[[ STORED DATA open ]]
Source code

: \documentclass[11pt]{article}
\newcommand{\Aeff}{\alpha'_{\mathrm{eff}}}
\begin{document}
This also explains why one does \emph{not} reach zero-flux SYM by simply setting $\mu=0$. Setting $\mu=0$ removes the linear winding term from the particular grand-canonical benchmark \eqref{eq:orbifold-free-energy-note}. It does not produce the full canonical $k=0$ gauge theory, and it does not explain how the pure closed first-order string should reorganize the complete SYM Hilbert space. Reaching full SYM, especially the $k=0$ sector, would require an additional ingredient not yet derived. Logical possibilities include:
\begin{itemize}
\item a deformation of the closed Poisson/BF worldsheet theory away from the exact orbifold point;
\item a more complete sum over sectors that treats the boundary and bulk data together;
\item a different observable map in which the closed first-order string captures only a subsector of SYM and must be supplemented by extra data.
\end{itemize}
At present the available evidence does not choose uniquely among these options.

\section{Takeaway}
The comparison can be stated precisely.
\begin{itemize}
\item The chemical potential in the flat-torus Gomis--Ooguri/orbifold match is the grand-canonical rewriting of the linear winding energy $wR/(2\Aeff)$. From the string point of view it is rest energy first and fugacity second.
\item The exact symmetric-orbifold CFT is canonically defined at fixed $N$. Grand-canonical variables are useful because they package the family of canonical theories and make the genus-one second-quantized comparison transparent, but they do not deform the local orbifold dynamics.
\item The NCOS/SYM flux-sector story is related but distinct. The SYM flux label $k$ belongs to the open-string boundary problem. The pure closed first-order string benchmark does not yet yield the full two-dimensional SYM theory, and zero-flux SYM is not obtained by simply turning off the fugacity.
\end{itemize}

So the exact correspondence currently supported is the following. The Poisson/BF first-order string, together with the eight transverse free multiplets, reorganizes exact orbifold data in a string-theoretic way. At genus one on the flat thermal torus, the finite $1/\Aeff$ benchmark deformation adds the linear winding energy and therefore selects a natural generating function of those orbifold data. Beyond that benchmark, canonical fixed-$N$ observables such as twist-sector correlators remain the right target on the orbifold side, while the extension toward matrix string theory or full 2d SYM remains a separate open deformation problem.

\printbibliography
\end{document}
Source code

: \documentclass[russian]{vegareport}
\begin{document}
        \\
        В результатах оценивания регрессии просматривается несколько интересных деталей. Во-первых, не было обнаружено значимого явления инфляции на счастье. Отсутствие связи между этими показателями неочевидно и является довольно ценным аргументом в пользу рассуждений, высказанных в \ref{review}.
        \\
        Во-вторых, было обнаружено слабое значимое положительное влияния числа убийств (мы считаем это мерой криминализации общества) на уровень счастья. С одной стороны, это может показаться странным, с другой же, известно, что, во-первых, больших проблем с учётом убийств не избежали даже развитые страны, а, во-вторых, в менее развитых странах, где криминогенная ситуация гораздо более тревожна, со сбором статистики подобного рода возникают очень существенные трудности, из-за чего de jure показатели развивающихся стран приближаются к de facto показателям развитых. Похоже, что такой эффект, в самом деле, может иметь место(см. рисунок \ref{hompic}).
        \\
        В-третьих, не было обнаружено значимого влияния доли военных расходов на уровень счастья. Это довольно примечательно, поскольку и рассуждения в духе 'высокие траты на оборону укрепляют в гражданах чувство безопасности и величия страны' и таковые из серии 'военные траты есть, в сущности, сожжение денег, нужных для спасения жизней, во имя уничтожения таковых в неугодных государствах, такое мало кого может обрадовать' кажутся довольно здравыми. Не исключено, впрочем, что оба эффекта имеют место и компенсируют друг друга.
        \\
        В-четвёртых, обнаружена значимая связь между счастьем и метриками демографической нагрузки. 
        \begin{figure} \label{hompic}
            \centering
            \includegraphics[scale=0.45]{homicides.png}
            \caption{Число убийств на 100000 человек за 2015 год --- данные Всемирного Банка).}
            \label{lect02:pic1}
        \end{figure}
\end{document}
[[ STORED DATA closed ]]
▸ EXERCISE: All of the records above should be copied exactly.

▸ ANSWER FOR THIS EXERCISE:
Source code

: \documentclass[11pt]{article}
\newcommand{\Aeff}{\alpha'_{\mathrm{eff}}}
\begin{document}
This also explains why one does \emph{not} reach zero-flux SYM by simply setting $\mu=0$. Setting $\mu=0$ removes the linear winding term from the particular grand-canonical benchmark \eqref{eq:orbifold-free-energy-note}. It does not produce the full canonical $k=0$ gauge theory, and it does not explain how the pure closed first-order string should reorganize the complete SYM Hilbert space. Reaching full SYM, especially the $k=0$ sector, would require an additional ingredient not yet derived. Logical possibilities include:
\begin{itemize}
\item a deformation of the closed Poisson/BF worldsheet theory away from the exact orbifold point;
\item a more complete sum over sectors that treats the boundary and bulk data together;
\item a different observable map in which the closed first-order string captures only a subsector of SYM and must be supplemented by extra data.
\end{itemize}
At present the available evidence does not choose uniquely among these options.

\section{Takeaway}
The comparison can be stated precisely.
\begin{itemize}
\item The chemical potential in the flat-torus Gomis--Ooguri/orbifold match is the grand-canonical rewriting of the linear winding energy $wR/(2\Aeff)$. From the string point of view it is rest energy first and fugacity second.
\item The exact symmetric-orbifold CFT is canonically defined at fixed $N$. Grand-canonical variables are useful because they package the family of canonical theories and make the genus-one second-quantized comparison transparent, but they do not deform the local orbifold dynamics.
\item The NCOS/SYM flux-sector story is related but distinct. The SYM flux label $k$ belongs to the open-string boundary problem. The pure closed first-order string benchmark does not yet yield the full two-dimensional SYM theory, and zero-flux SYM is not obtained by simply turning off the fugacity.
\end{itemize}

So the exact correspondence currently supported is the following. The Poisson/BF first-order string, together with the eight transverse free multiplets, reorganizes exact orbifold data in a string-theoretic way. At genus one on the flat thermal torus, the finite $1/\Aeff$ benchmark deformation adds the linear winding energy and therefore selects a natural generating function of those orbifold data. Beyond that benchmark, canonical fixed-$N$ observables such as twist-sector correlators remain the right target on the orbifold side, while the extension toward matrix string theory or full 2d SYM remains a separate open deformation problem.

\printbibliography
\end{document}
Source code

: \documentclass[russian]{vegareport}
\begin{document}
        \\
        В результатах оценивания регрессии просматривается несколько интересных деталей. Во-первых, не было обнаружено значимого явления инфляции на счастье. Отсутствие связи между этими показателями неочевидно и является довольно ценным аргументом в пользу рассуждений, высказанных в \ref{review}.
        \\
        Во-вторых, было обнаружено слабое значимое положительное влияния числа убийств (мы считаем это мерой криминализации общества) на уровень счастья. С одной стороны, это может показаться странным, с другой же, известно, что, во-первых, больших проблем с учётом убийств не избежали даже развитые страны, а, во-вторых, в менее развитых странах, где криминогенная ситуация гораздо более тревожна, со сбором статистики подобного рода возникают очень существенные трудности, из-за чего de jure показатели развивающихся стран приближаются к de facto показателям развитых. Похоже, что такой эффект, в самом деле, может иметь место(см. рисунок \ref{hompic}).
        \\
        В-третьих, не было обнаружено значимого влияния доли военных расходов на уровень счастья. Это довольно примечательно, поскольку и рассуждения в духе 'высокие траты на оборону укрепляют в гражданах чувство безопасности и величия страны' и таковые из серии 'военные траты есть, в сущности, сожжение денег, нужных для спасения жизней, во имя уничтожения таковых в неугодных государствах, такое мало кого может обрадовать' кажутся довольно здравыми. Не исключено, впрочем, что оба эффекта имеют место и компенсируют друг друга.
        \\
        В-четвёртых, обнаружена значимая связь между счастьем и метриками демографической нагрузки. 
        \begin{figure} \label{hompic}
            \centering
            \includegraphics[scale=0.45]{homicides.png}
            \caption{Число убийств на 100000 человек за 2015 год --- данные Всемирного Банка).}
            \label{lect02:pic1}
        \end{figure}
\end{document}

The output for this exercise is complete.